The story of the Finnish telephone network dates back to the late 1870s, serving as the primary medium of communication for nearly a century. By the 1960s, Finland stood at the forefront of European subscriber density, with landline popularity peaking in the early 1990s. However, this period also marked the onset of a precipitous decline, triggered by a tectonic shift in technology.

The primary catalyst was the "Nokia phenomenon." As the epicenter of the mobile revolution, Finland demonstrated an unprecedented speed of adaptation to cellular standards. While landlines maintained their relevance in other nations due to consumer inertia, Finns migrated en masse to mobile devices. The statistics are stark: from approximately 2.85 million active lines in the late 1990s, the number plummeted to a mere 47,000 by 2025.
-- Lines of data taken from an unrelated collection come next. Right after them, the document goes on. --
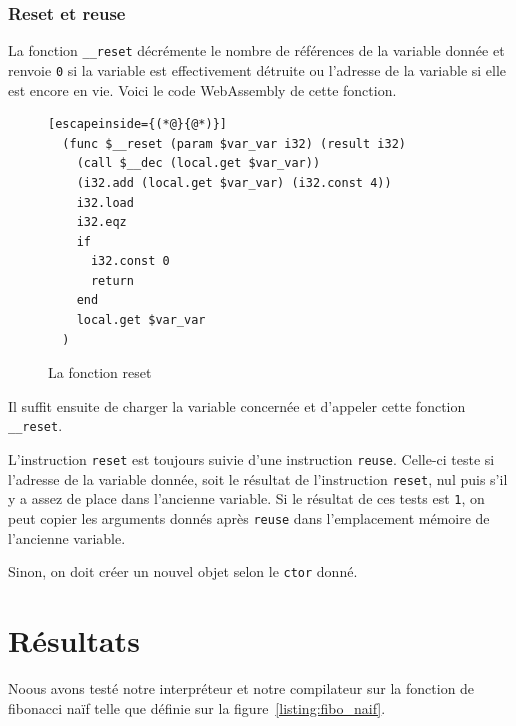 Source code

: \documentclass{rapportECL}
\begin{document}
\subsubsection{Reset et reuse}

La fonction \verb|__reset| décrémente le nombre de références de la variable donnée et renvoie \verb|0| si la variable est effectivement détruite ou l'adresse de la variable si elle est encore en vie. Voici le code WebAssembly de cette fonction.

\begin{figure}[H]
	\begin{lstlisting}[escapeinside={(*@}{@*)}]
  (func $__reset (param $var_var i32) (result i32)
    (call $__dec (local.get $var_var))
    (i32.add (local.get $var_var) (i32.const 4))
    i32.load
    i32.eqz
    if
      i32.const 0
      return
    end
    local.get $var_var
  )
	\end{lstlisting}
	\caption{La fonction reset}
	\label{listing:compile_reset}
\end{figure}

Il suffit ensuite de charger la variable concernée et d'appeler cette fonction \verb|__reset|.

\medskip

L'instruction \verb|reset| est toujours suivie d'une instruction \verb|reuse|. Celle-ci teste si l'adresse de la variable donnée, 
soit le résultat de l'instruction \verb|reset|, nul puis s'il y a assez de place dans l'ancienne variable. Si le résultat de ces
tests est \verb|1|, on peut copier les arguments donnés après \verb|reuse| dans l'emplacement mémoire de l'ancienne variable.

Sinon, on doit créer un nouvel objet selon le \verb|ctor| donné.

\section{Résultats}

Noous avons testé notre interpréteur et notre compilateur sur la fonction de fibonacci naïf telle que définie sur la figure~\ref{listing:fibo_naif}.
\end{document}

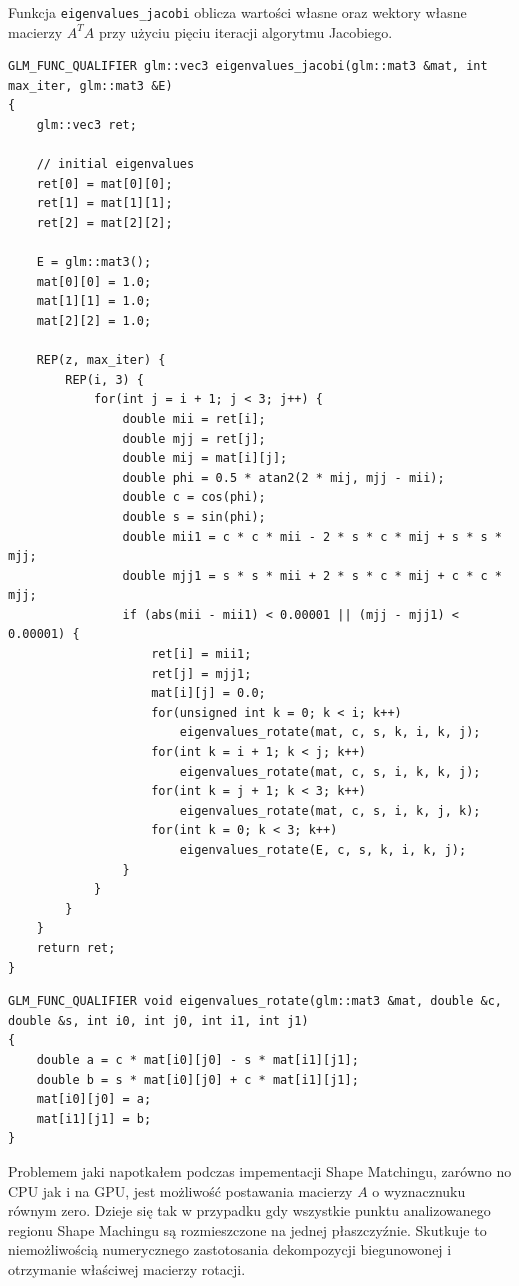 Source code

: {Funkcja \texttt{eigenvalues\_jacobi} oblicza wartości własne oraz wektory własne
macierzy $A^T A$ przy użyciu pięciu iteracji algorytmu Jacobiego. 

\begin{lstlisting}[caption=Algorytm wyznaczania wartości i wektorów własnych
	macierzy,label=eigenvalues]
GLM_FUNC_QUALIFIER glm::vec3 eigenvalues_jacobi(glm::mat3 &mat, int max_iter, glm::mat3 &E)
{
	glm::vec3 ret;

	// initial eigenvalues
	ret[0] = mat[0][0];
	ret[1] = mat[1][1];
	ret[2] = mat[2][2];

	E = glm::mat3();
	mat[0][0] = 1.0;
	mat[1][1] = 1.0;
	mat[2][2] = 1.0;

	REP(z, max_iter) {
		REP(i, 3) {
			for(int j = i + 1; j < 3; j++) {
				double mii = ret[i];
				double mjj = ret[j];
				double mij = mat[i][j];
				double phi = 0.5 * atan2(2 * mij, mjj - mii);
				double c = cos(phi);
				double s = sin(phi);
				double mii1 = c * c * mii - 2 * s * c * mij + s * s * mjj;
				double mjj1 = s * s * mii + 2 * s * c * mij + c * c * mjj;
				if (abs(mii - mii1) < 0.00001 || (mjj - mjj1) < 0.00001) {
					ret[i] = mii1;
					ret[j] = mjj1;
					mat[i][j] = 0.0;
					for(unsigned int k = 0; k < i; k++)
						eigenvalues_rotate(mat, c, s, k, i, k, j);
					for(int k = i + 1; k < j; k++)
						eigenvalues_rotate(mat, c, s, i, k, k, j);
					for(int k = j + 1; k < 3; k++)
						eigenvalues_rotate(mat, c, s, i, k, j, k);
					for(int k = 0; k < 3; k++)
						eigenvalues_rotate(E, c, s, k, i, k, j);
				}
			}
		}
	}
	return ret;
}
\end{lstlisting}

\begin{lstlisting}[caption=Algorytm dekompozycji biegunowej
	macierzy,label=eigen-rotate]
GLM_FUNC_QUALIFIER void eigenvalues_rotate(glm::mat3 &mat, double &c, double &s, int i0, int j0, int i1, int j1)
{
	double a = c * mat[i0][j0] - s * mat[i1][j1];
	double b = s * mat[i0][j0] + c * mat[i1][j1];
	mat[i0][j0] = a;
	mat[i1][j1] = b;
}
\end{lstlisting}

Problemem jaki napotkałem podczas impementacji Shape Matchingu, zarówno no CPU
jak i na GPU, jest możliwość postawania macierzy $A$ o wyznacznuku równym zero.
Dzieje się tak w przypadku gdy wszystkie punktu analizowanego regionu Shape
Machingu są rozmieszczone na jednej płaszczyźnie. Skutkuje to niemożliwością
numerycznego zastotosania dekompozycji biegunowonej i otrzymanie właściwej
macierzy rotacji.

}
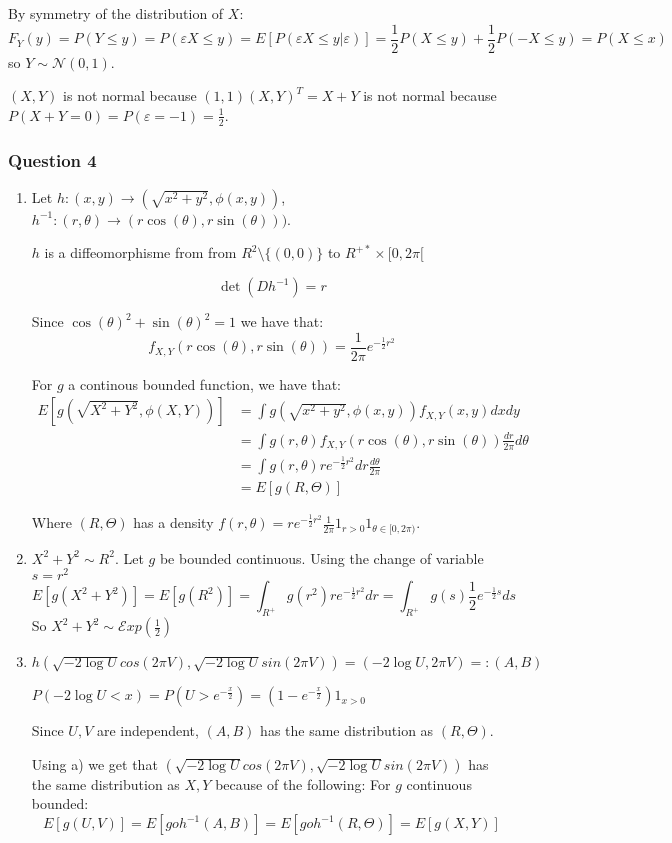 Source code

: \documentclass[12pt]{article}
\newcommand{\Q}[1]{\subsubsection*{Question #1}}
\begin{document}
By symmetry of the distribution of $X$:
$$F_Y(y) = P(Y \leq y) = P(\varepsilon X \leq y) = E[ P(\varepsilon X \leq y | \varepsilon) ] = \frac1 2 P(X \leq y) + \frac1 2 P(- X \leq y) = P(X \leq x)$$
so $Y \sim \mathcal N(0, 1)$.

$(X, Y)$ is not  normal because $(1, 1) (X, Y)^T = X+Y$ is not normal because $P(X+Y = 0) = P(\varepsilon = -1) = \frac1 2$.


\Q{4}
\begin{enumerate}[label=\alph*)]
\item 
Let $h: (x, y) \rightarrow (\sqrt{x^2 + y^2}, \phi(x, y))$,
$h^{-1}: (r, \theta) \rightarrow (r \cos(\theta),r \sin(\theta)))$.


$h$ is a diffeomorphisme from from $R^2 \setminus \{(0,0)\}$ to $R^{+*} \times [0, 2\pi[$

$$\det(Dh^{-1}) = r$$

Since $\cos(\theta)^2 + \sin(\theta)^2 =1 $ we have that:
$$f_{X,Y}(r\cos(\theta),r\sin(\theta)) = \frac{1}{2\pi} e^{-\frac 1 2 r^2}$$

For $g$ a continous bounded function, we have that:
\begin{align*}E[g(\sqrt{X^2 + Y^2}, \phi(X, Y))] 
&= \int g(\sqrt{x^2 + y^2}, \phi(x, y)) f_{X,Y}(x,y) dx dy
\\&= \int g(r, \theta) f_{X,Y}(r\cos(\theta),r\sin(\theta)) \frac{dr}{2\pi} d\theta
\\&= \int g(r, \theta) r e^{-\frac1 2 r^2} dr \frac{d\theta}{2\pi}
\\&= E[g(R, \Theta)]
\end{align*}

Where $(R, \Theta)$ has a density $f(r, \theta) = r e^{-\frac1 2 r^2}  \frac{1}{2\pi} 1_{r>0} 1_{\theta \in [0, 2\pi)}$.


\item $X^2 + Y^2 \sim R^2$.
Let $g$ be bounded continuous. Using the change of variable $s = r^2$
$$E[g(X^2 + Y^2)] = E[g(R^2)] = \int_{R^+} g(r^2) r  e^{-\frac1 2 r^2}dr = \int_{R^+} g(s) \frac{1}{2} e^{-\frac 1 2 s} ds$$
So $X^2 + Y^2 \sim \mathcal Exp(\frac 1 2)$


\item 

$h(\sqrt{-2\log U} cos(2\pi V), \sqrt{-2\log U} sin(2\pi V)) = (-2 \log U, 2\pi V) =: (A, B)$

$P(-2 \log U < x) = P(U > e^{-\frac {x} 2}) = (1 - e^{-\frac {x} 2}) 1_{x>0}$

Since $U, V$ are independent, $(A, B)$ has the same distribution as $(R, \Theta)$. 


Using a) we get that $(\sqrt{-2\log U} cos(2\pi V), \sqrt{-2\log U} sin(2\pi V))$ has the same distribution as $X, Y$ because of the following:
For $g$ continuous bounded:
$$E[g(U, V)] = E[goh^{-1}(A, B)] = E[ goh^{-1}(R, \Theta) ] = E[ g(X, Y)]$$


\end{enumerate}
\end{document}
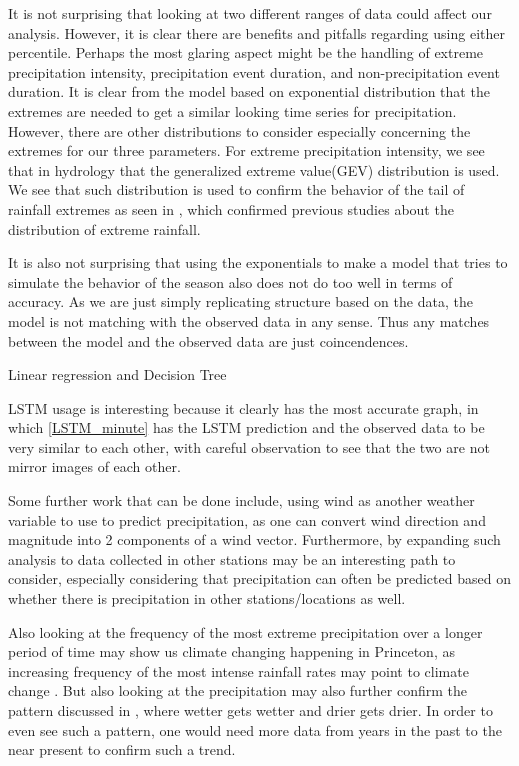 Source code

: \documentclass[11pt]{report}
\begin{document}
It is not surprising that looking at two different ranges of data could
affect our analysis. However, it is clear there are benefits and pitfalls
regarding using either percentile. Perhaps the most glaring aspect might
be the handling of extreme precipitation intensity, precipitation event
duration, and non-precipitation event duration. It is clear from the
model based on exponential distribution that the extremes are needed to
get a similar looking time series for precipitation. However, there are
other distributions to consider especially concerning the extremes for
our three parameters. For extreme precipitation intensity, we see that in
hydrology that the generalized extreme value(GEV) distribution is used.
We see that such distribution is used to confirm the behavior of the tail
of rainfall extremes as seen in \cite[]{Hydro_dist}, which confirmed
previous studies about the distribution of extreme rainfall.  

It is also not surprising that using the exponentials to make a model that tries to simulate the behavior of the season also does not do too well in terms of accuracy. As we are just simply replicating structure based on the data, the model is not matching with the observed data in any sense. Thus any matches between the model and the observed data are just coincendences. 

Linear regression and Decision Tree

LSTM usage is interesting because it clearly has the most accurate graph, in which \ref{LSTM_minute} has the LSTM prediction and the observed data to be very similar to each other, with careful observation to see that the two are not mirror images of each other.  

Some further work that can be done include, using wind as another weather
variable to use to predict precipitation, as one can convert wind
direction and magnitude into 2 components of a wind vector. Furthermore,
by expanding such analysis to data collected in other stations may be an
interesting path to consider, especially considering that precipitation
can often be predicted based on whether there is precipitation in other
stations/locations as well. 

Also looking at the frequency of the most extreme precipitation over a longer period of time may show us climate changing happening in Princeton, as  increasing frequency of the most intense rainfall rates may point to climate change . But also looking at the precipitation may also further confirm the pattern discussed in \cite{Held}, where wetter gets wetter and drier gets drier. In order to even see such a pattern, one would need more data from years in the past to the near present to confirm such a trend. 
\small
\renewcommand{\bibsep}{0em}
\end{document}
By the time of the final shutdown, landline telephony had ceased to be a communication tool in the traditional sense. In its waning years, it was relegated to niche applications: powering fax machines or providing connectivity for elevator cabins. The technical justification for maintaining a vast network of copper cabling for a few thousand users vanished, and operators stopped onboarding new customers long before the official sunset of the service.

To ensure seamless continuity, a number migration system was implemented. Users were given the option to port their landline identifiers to mobile plans, preventing the loss of critical contacts during the total transition to a digital environment.

For Elisa, the decommissioning of the wired network represents a natural evolutionary milestone. As Europe’s oldest telecommunications operator—with a legacy stretching back to 1882—the company has evolved from copper wires to providing high-speed broadband and sophisticated IT services across Finland and Estonia. This transition illustrates a global paradigm: communication infrastructure is no longer tethered to a physical location, evolving instead into a fluid, digital service.